Records for this exercise:
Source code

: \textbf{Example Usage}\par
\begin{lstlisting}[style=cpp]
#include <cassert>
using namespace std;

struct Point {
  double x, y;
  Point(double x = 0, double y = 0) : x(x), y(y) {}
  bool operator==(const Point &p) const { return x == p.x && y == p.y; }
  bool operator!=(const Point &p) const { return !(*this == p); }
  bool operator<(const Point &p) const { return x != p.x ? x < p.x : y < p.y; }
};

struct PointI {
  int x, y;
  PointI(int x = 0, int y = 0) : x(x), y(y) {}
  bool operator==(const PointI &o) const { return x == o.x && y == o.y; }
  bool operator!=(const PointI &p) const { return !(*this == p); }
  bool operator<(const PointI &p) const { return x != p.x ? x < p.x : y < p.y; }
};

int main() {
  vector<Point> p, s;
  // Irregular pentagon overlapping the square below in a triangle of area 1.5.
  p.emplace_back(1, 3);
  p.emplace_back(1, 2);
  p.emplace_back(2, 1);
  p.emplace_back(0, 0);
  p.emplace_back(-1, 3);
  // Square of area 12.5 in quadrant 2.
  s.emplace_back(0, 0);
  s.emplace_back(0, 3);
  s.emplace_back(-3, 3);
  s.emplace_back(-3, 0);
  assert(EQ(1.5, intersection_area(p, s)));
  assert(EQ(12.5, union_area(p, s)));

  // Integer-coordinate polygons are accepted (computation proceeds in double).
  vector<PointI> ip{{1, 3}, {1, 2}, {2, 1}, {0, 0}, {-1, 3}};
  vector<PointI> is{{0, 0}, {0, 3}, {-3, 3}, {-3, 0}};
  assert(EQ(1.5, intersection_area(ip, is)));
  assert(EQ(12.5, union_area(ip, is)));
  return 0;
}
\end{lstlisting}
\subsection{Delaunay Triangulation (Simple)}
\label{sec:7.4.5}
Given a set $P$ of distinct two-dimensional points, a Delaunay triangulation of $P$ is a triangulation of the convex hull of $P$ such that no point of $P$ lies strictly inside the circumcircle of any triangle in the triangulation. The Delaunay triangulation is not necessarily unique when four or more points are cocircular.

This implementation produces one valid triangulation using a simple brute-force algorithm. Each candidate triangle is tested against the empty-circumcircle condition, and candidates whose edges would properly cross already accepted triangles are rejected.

Problem details:
Each line above should be copied exactly, with no line missing.

Exercise solution:
Source code

: \textbf{Example Usage}\par
\begin{lstlisting}[style=cpp]
#include <cassert>
using namespace std;

struct Point {
  double x, y;
  Point(double x = 0, double y = 0) : x(x), y(y) {}
  bool operator==(const Point &p) const { return x == p.x && y == p.y; }
  bool operator!=(const Point &p) const { return !(*this == p); }
  bool operator<(const Point &p) const { return x != p.x ? x < p.x : y < p.y; }
};

struct PointI {
  int x, y;
  PointI(int x = 0, int y = 0) : x(x), y(y) {}
  bool operator==(const PointI &o) const { return x == o.x && y == o.y; }
  bool operator!=(const PointI &p) const { return !(*this == p); }
  bool operator<(const PointI &p) const { return x != p.x ? x < p.x : y < p.y; }
};

int main() {
  vector<Point> p, s;
  // Irregular pentagon overlapping the square below in a triangle of area 1.5.
  p.emplace_back(1, 3);
  p.emplace_back(1, 2);
  p.emplace_back(2, 1);
  p.emplace_back(0, 0);
  p.emplace_back(-1, 3);
  // Square of area 12.5 in quadrant 2.
  s.emplace_back(0, 0);
  s.emplace_back(0, 3);
  s.emplace_back(-3, 3);
  s.emplace_back(-3, 0);
  assert(EQ(1.5, intersection_area(p, s)));
  assert(EQ(12.5, union_area(p, s)));

  // Integer-coordinate polygons are accepted (computation proceeds in double).
  vector<PointI> ip{{1, 3}, {1, 2}, {2, 1}, {0, 0}, {-1, 3}};
  vector<PointI> is{{0, 0}, {0, 3}, {-3, 3}, {-3, 0}};
  assert(EQ(1.5, intersection_area(ip, is)));
  assert(EQ(12.5, union_area(ip, is)));
  return 0;
}
\end{lstlisting}
\subsection{Delaunay Triangulation (Simple)}
\label{sec:7.4.5}
Given a set $P$ of distinct two-dimensional points, a Delaunay triangulation of $P$ is a triangulation of the convex hull of $P$ such that no point of $P$ lies strictly inside the circumcircle of any triangle in the triangulation. The Delaunay triangulation is not necessarily unique when four or more points are cocircular.

This implementation produces one valid triangulation using a simple brute-force algorithm. Each candidate triangle is tested against the empty-circumcircle condition, and candidates whose edges would properly cross already accepted triangles are rejected.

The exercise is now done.